Wide-eyed smiles and erratic hand gestures got me through the year but I did leave with the feeling that Hebrew had got the better of me.
Despite all this, after completing law school, I decided to return to Israel to have another go. Not with Ivrit, however. That was a lost cause. I was to study Yiddish: the language of grandmothers, Chasidim and, recently, the radical left.
I had a large amount of time to fill before starting work and my friend had sent me a flyer for a four-week intensive course at Tel Aviv University. I knew very little about the language except for the words I would use to schmooze over a bissle cholent at shul. However, my general interest in Jewish culture, together with the promise of a significant discount, convinced me that it would be a worthwhile experience.
As I arrived, those words from the rabbi reverberated. I was determined not to fail as I had before.
The first seminar began with the rising tones of a clarinet as the programme director explained the course outline in Yiddish and then English. There would be language classes in the morning, followed by an afternoon cultural programme exploring Yiddish poetry, music and linguistics.
It was this series of cultural programmes that captured my imagination over the next month.
It is true that I spent my mornings studying a language that has no country and very few speakers but I soon came to appreciate that the programme took seriously its inheritance of a language spoken by millions less than a century ago.
We read poetry that spoke to the life of Jews in the diaspora, confused by allegiance and struggling with faith.
Some of the course was overcast by the shadow of events to come, sometimes in ways that were darkly comic. I quickly learned that there is no better way to learn how to conjugate the past tense than by reading A Passage on the Warsaw Ghetto. However, these Yiddish authors also wrote on the fullness of life’s experiences, as Jews but also as Europeans and liberal, educated artists.
Isaac Bashevis Singer wrote about the Holocaust but he speaks far more about living with faith in a changing world. American writer Celia Dropkin wrote poetry about erotic love that would make E L James blush.
This is Yiddish, I soon realised, that cannot afford to be relegated to half-mangled phrases at a kiddush.
Over the next few weeks, my worst fears about language learning also fell away. I built up my vocabulary through an elaborate system of flashcards and verb tables and surprised myself in the weekly tests.
I found that I took to Yiddish far quicker than Hebrew and felt closer to the language in a way that I couldn’t quite explain.
A friend on the course said she preferred the sound of Yiddish and I agreed. But my affinity seemed to call to something deeper.
Whilst on a particularly reflective walk back from campus, I recognised that during my failed attempt to learn Hebrew all those years before, I’d felt like an imposter, intruding into a language that has its own native speakers who would always have a greater claim to it than I did.
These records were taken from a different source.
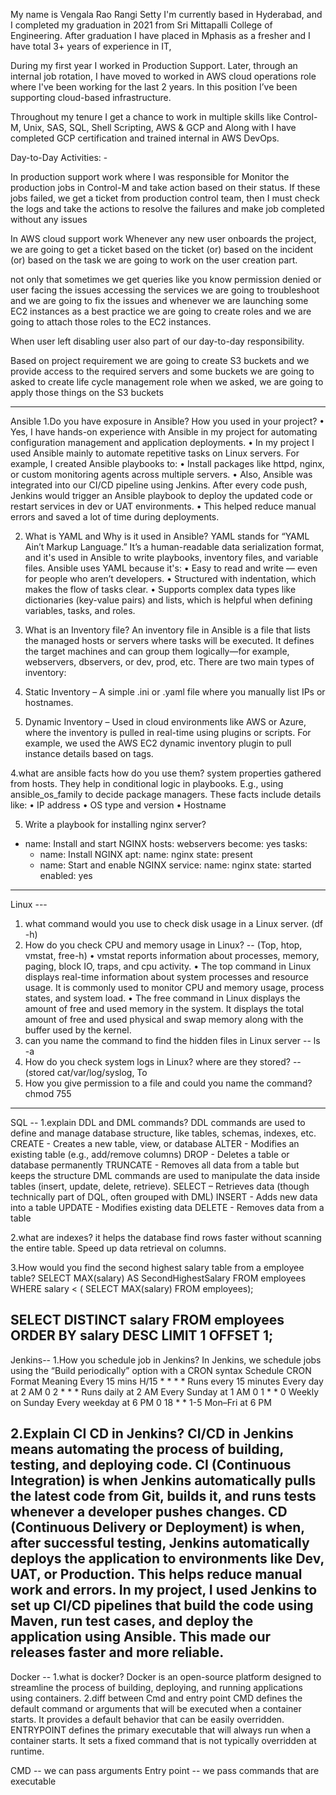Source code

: 
My name is Vengala Rao Rangi Setty I'm currently based in Hyderabad, and I completed my graduation in 2021 from Sri Mittapalli College of Engineering. After graduation I have placed in Mphasis as a fresher and I have total 3+ years of experience in IT, 

During my first year I worked in Production Support. Later, through an internal job rotation, I have moved to worked in AWS cloud operations role where I've been working for the last 2 years. In this position I’ve been supporting cloud-based infrastructure.

Throughout my tenure I get a chance to work in multiple skills like Control-M, Unix, SAS, SQL, Shell Scripting, AWS & GCP and Along with I have completed GCP certification and trained internal in AWS DevOps.

Day-to-Day Activities: -

In production support work where I was responsible for Monitor the production jobs in Control-M and take action based on their status. If these jobs failed, we get a ticket from production control team, then I must check the logs and take the actions to resolve the failures and make job completed without any issues

In AWS cloud support work Whenever any new user onboards the project, we are going to get a ticket based on the ticket (or) based on the incident (or) based on the task we are going to work on the user creation part.

not only that sometimes we get queries like you know permission denied or user facing the issues accessing the services we are going to troubleshoot and we are going to fix the issues 
and whenever we are launching some EC2 instances as a best practice we are going to create roles and we are going to attach those roles to the EC2 instances. 

When user left disabling user also part of our day-to-day responsibility.

Based on project requirement we are going to create S3 buckets and we provide access to the required servers and some buckets we are going to asked to create life cycle management role when we asked, we are going to apply those things on the S3 buckets

-------------------------------------------------------------------------------------------------------------------------------------------------------------------------------------------------------------
Ansible 
1.Do you have exposure in Ansible? How you used in your project?
•	Yes, I have hands-on experience with Ansible in my project for automating configuration management and application deployments.
•	In my  project I used Ansible mainly to automate repetitive tasks on Linux servers. For example, I created Ansible playbooks to:
•	Install packages like httpd, nginx, or custom monitoring agents across multiple servers.
•	Also, Ansible was integrated into our CI/CD pipeline using Jenkins. After every code push, Jenkins would trigger an Ansible playbook to deploy the updated code or restart services in dev or UAT environments.
•	This helped reduce manual errors and saved a lot of time during deployments.

2. What is YAML and Why is it used in Ansible?
YAML stands for “YAML Ain’t Markup Language.” It’s a human-readable data serialization format, and it's used in Ansible to write playbooks, inventory files, and variable files.
Ansible uses YAML because it's:
•	Easy to read and write — even for people who aren’t developers.
•	Structured with indentation, which makes the flow of tasks clear.
•	Supports complex data types like dictionaries (key-value pairs) and lists, which is helpful when defining variables, tasks, and roles.

3. What is an Inventory file?
An inventory file in Ansible is a file that lists the managed hosts or servers where tasks will be executed. It defines the target machines and can group them logically—for example, webservers, dbservers, or dev, prod, etc.
There are two main types of inventory:
1.	Static Inventory – A simple .ini or .yaml file where you manually list IPs or hostnames.
2.	Dynamic Inventory – Used in cloud environments like AWS or Azure, where the inventory is pulled in real-time using plugins or scripts. For example, we used the AWS EC2 dynamic inventory plugin to pull instance details based on tags.

4.what are ansible facts how do you use them?
system properties gathered from hosts. They help in conditional logic in playbooks. E.g., using ansible_os_family to decide package managers.
These facts include details like:
•	IP address
•	OS type and version
•	Hostname

5. Write a playbook for installing nginx server?
- name: Install and start NGINX
  hosts: webservers
  become: yes
  tasks:
    - name: Install NGINX
      apt:
        name: nginx
        state: present
    - name: Start and enable NGINX
      service:
        name: nginx
        state: started
        enabled: yes
------------------------------------------------------------------------------------------------------------------------------------------------------------------------------------------------------------
Linux ---
1.	what command would you use to check disk usage in a Linux server. 
(df -h)
2.	How do you check CPU and memory usage in Linux?  -- (Top, htop, vmstat, free-h)
•	vmstat reports information about processes, memory, paging, block IO, traps, and cpu activity.
•	The top command in Linux displays real-time information about system processes and resource usage. It is commonly used to monitor CPU and memory usage, process states, and system load.
•	The free command in Linux displays the amount of free and used memory in the system. It displays the total amount of free and used physical and swap memory along with the buffer used by the kernel.
3. can you name the command to find the hidden files in Linux server --   ls -a
4. How do you check system logs in Linux? where are they stored?  -- (stored cat/var/log/syslog, To
5. How you give permission to a file and could you name the command? chmod 755
-----------------------------------------------------------------------------------------------------------------------------------------------------------------------------------------------------------------
SQL --
1.explain DDL and DML commands?
DDL commands are used to define and manage database structure, like tables, schemas, indexes, etc.
CREATE - Creates a new table, view, or database
ALTER - Modifies an existing table (e.g., add/remove columns)
DROP - Deletes a table or database permanently
TRUNCATE - Removes all data from a table but keeps the structure
DML commands are used to manipulate the data inside tables (insert, update, delete, retrieve).
SELECT – Retrieves data (though technically part of DQL, often grouped with DML)
INSERT - Adds new data into a table
UPDATE - Modifies existing data
DELETE - Removes data from a table

2.what are indexes? 
it helps the database find rows faster without scanning the entire table. Speed up data retrieval on columns.

3.How would you find the second highest salary table from a employee table?
SELECT MAX(salary) AS SecondHighestSalary
FROM employees
WHERE salary < ( SELECT MAX(salary) FROM employees);

SELECT DISTINCT salary
FROM employees
ORDER BY salary DESC
LIMIT 1 OFFSET 1;
-----------------------------------------------------------------------------------------------------------------------------------------------------------------------------------------------------------------
Jenkins--
1.How you schedule job in Jenkins?
In Jenkins, we schedule jobs using the “Build periodically” option with a CRON syntax
Schedule	CRON Format	      Meaning
Every 15 mins	 H/15 * * * *	    Runs every 15 minutes
Every day at 2 AM	 0 2 * * *	    Runs daily at 2 AM
Every Sunday at 1 AM	   0 1 * * 0	     Weekly on Sunday
Every weekday at 6 PM	   0 18 * * 1-5	      Mon–Fri at 6 PM

2.Explain CI CD in Jenkins?
CI/CD in Jenkins means automating the process of building, testing, and deploying code. CI (Continuous Integration) is when Jenkins automatically pulls the latest code from Git, builds it, and runs tests whenever a developer pushes changes. CD (Continuous Delivery or Deployment) is when, after successful testing, Jenkins automatically deploys the application to environments like Dev, UAT, or Production. This helps reduce manual work and errors. 
In my project, I used Jenkins to set up CI/CD pipelines that build the code using Maven, run test cases, and deploy the application using Ansible. This made our releases faster and more reliable.
--------------------------------------------------------------------------------------------------------------------------------------------------------------------------------------------------------------
Docker --
 1.what is docker?
Docker is an open-source platform designed to streamline the process of building, deploying, and running applications using containers.
 2.diff between Cmd and entry point 
CMD defines the default command or arguments that will be executed when a container starts. It provides a default behavior that can be easily overridden.
ENTRYPOINT defines the primary executable that will always run when a container starts. It sets a fixed command that is not typically overridden at runtime.

CMD -- we can pass arguments 
Entry point -- we pass commands that are executable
Although Hebrew might be the language of all Jews, Ivrit could never truly be mine except perhaps if I made aliyah. And I like tea too much to do that.
Yiddish, by contrast, only has me. It has no country to which it belongs and no one can stake a greater claim to it than those smatterings of Jews today trying to keep it alive in Stamford Hill, Glasgow, New York and Borehamwood.
Israeli culture has grasped our collective consciousness with new food, new words and new parameters for what acceptable customer service might entail. But within Yiddish is packed centuries of music, poetry, art and literature as an inheritance that belongs to every one of us. Even those not-so-good-at-languages people.
I think it’s an inheritance that’s well worth exploring.